Зяблик уже давно исчез из поля зрения и мог находиться где угодно.

— Вы, мужики, без фокусов… У меня граната в руке… Чтоб зря не мучиться… А если насчет предателей разговор зашел, то еще неизвестно, кто среди нас предатель… Вы сами народ до ручки довели… Аггелы дело говорят… Хватит дикарям зад лизать… Хватит по своим норам сидеть… К ногтю всякое быдло пора брать… И басурман, и кабальерос, и арапов поганых… Уж если все так перевернулось, то и жизнь нашу пора переворачивать…

— Каину молиться? — подал реплику Цыпф.

— Каину молиться не надо… Он человек, а не ваш зачуханный боженька… Кому он, спрашивается, помог? А Каин всегда как надо поступал… С теми, кто ему мешал, не чикался… Эй, не подходи! Я живым не дамся!

В развалинах глухо рвануло. Из двух-трех окон шибануло кирпичной пылью. Еще с минуту камни недовольно ворчали, укладываясь по-новому.

— Противотанковая, — с уважением сказал Смыков, а после громко позвал: — Где вы там, братец вы мой? Живы?

— Твоими молитвами. — Зяблик показался с противоположной стороны дома. — Чутким, зараза, оказался… Надо будет потом проверить, через кого он к нам на службу пролез.

Они вернулись в Лилечкину квартиру. Чмыхало разжег очаг. Цыпф налепил манек. Смыков их поджарил. Поели сами, потом друг всех животных Зяблик накормил крошками тараканов. Стали обдумывать планы, но на этот раз спокойно, без надрыва.

— Белого Чужака нам не уломать, — сказал Зяблик. — И время терять не стоит. Надо аггелов искать, которые здесь побывали.

— Считаю целесообразным оповестить о случившемся все наши ватаги… — добавил Смыков. — Пусть не дремлют на границах.

— Пешком далеко не уйти, — осторожно заметил Цыпф. — Транспорт нужен.

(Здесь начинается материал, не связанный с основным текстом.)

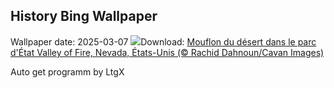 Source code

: ## History Bing Wallpaper
Wallpaper date: 2025-03-07
![](https://www.bing.com/th?id=OHR.NevadaBigHorns_FR-CA6323329151_UHD.jpg&w=1000)Download: [Mouflon du désert dans le parc d'État Valley of Fire, Nevada, États-Unis (© Rachid Dahnoun/Cavan Images)](https://www.bing.com/th?id=OHR.NevadaBigHorns_FR-CA6323329151_UHD.jpg)

Auto get programm by LtgX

— Коней купи, — меланхолично посоветовал Чмыхало. — За один пистолет три хороший конь дают.

— Не знаю, как коней, а коров вам, братец вы мой, пасти придется, если машину не восстановите, — сказал Смыков. — Товарищ Цыпф внес своевременное предложение. Вот и займитесь вместе с ним этим вопросом.

— Якши, — не стал спорить Чмыхало. — Только скажи, где добрый мотор брать? Где колеса брать?

— Там недалеко община есть. В деревне Маковка. Ихние гаврики колеса сперли, больше некому, — подсказал Зяблик. — Спросите Пыжлова Максима Ивановича. Скажите, что от меня. Только повежливее с ним. Хороший мужик и специалист незаменимый. Правда, нервный. Вместе со мною срок мотал в Коми. Он вам и мотор отремонтирует, и колеса найдет… А мы пока здесь пошуруем. Может, и не ушли аггелы из города.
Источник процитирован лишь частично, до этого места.